• ABOUT THIS EXERCISE
All that is wanted is a word-for-word copy of the data from its first line to the line containing "- [ ] Verify the module is not enabled. (No", both included.

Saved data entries

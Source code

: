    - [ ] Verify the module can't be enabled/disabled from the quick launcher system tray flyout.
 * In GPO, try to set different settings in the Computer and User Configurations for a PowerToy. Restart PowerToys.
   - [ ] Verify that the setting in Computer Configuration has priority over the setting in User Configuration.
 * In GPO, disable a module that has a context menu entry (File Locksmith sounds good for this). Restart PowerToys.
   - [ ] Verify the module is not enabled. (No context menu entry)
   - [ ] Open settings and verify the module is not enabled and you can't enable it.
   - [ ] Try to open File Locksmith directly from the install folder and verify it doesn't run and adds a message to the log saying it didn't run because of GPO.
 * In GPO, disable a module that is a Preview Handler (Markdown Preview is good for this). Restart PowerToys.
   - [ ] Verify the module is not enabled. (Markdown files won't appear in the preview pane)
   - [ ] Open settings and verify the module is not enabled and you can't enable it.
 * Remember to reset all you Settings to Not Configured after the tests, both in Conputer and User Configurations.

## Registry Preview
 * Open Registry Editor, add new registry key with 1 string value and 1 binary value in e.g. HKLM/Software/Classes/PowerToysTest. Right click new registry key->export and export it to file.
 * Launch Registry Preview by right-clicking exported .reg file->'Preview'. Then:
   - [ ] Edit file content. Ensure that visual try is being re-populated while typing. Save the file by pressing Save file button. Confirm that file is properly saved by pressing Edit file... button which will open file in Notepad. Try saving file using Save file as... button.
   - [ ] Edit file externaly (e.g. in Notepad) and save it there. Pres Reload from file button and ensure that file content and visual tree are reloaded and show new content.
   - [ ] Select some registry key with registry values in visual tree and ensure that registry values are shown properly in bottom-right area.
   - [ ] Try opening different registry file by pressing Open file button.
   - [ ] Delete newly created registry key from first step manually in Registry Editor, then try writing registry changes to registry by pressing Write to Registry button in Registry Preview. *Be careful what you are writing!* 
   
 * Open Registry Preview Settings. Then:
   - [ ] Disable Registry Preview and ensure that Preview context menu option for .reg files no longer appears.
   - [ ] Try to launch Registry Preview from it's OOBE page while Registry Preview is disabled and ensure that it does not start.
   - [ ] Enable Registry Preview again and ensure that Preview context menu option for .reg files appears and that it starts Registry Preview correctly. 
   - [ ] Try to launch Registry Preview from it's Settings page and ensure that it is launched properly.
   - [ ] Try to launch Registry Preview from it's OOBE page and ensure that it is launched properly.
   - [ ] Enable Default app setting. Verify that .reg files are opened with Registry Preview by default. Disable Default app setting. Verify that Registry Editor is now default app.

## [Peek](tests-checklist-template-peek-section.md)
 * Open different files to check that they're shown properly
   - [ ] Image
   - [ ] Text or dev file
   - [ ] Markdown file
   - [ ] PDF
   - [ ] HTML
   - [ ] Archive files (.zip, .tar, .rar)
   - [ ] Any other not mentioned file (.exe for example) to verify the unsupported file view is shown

• ANSWER
Source code

:    - [ ] Verify the module can't be enabled/disabled from the quick launcher system tray flyout.
 * In GPO, try to set different settings in the Computer and User Configurations for a PowerToy. Restart PowerToys.
   - [ ] Verify that the setting in Computer Configuration has priority over the setting in User Configuration.
 * In GPO, disable a module that has a context menu entry (File Locksmith sounds good for this). Restart PowerToys.
   - [ ] Verify the module is not enabled. (No context menu entry)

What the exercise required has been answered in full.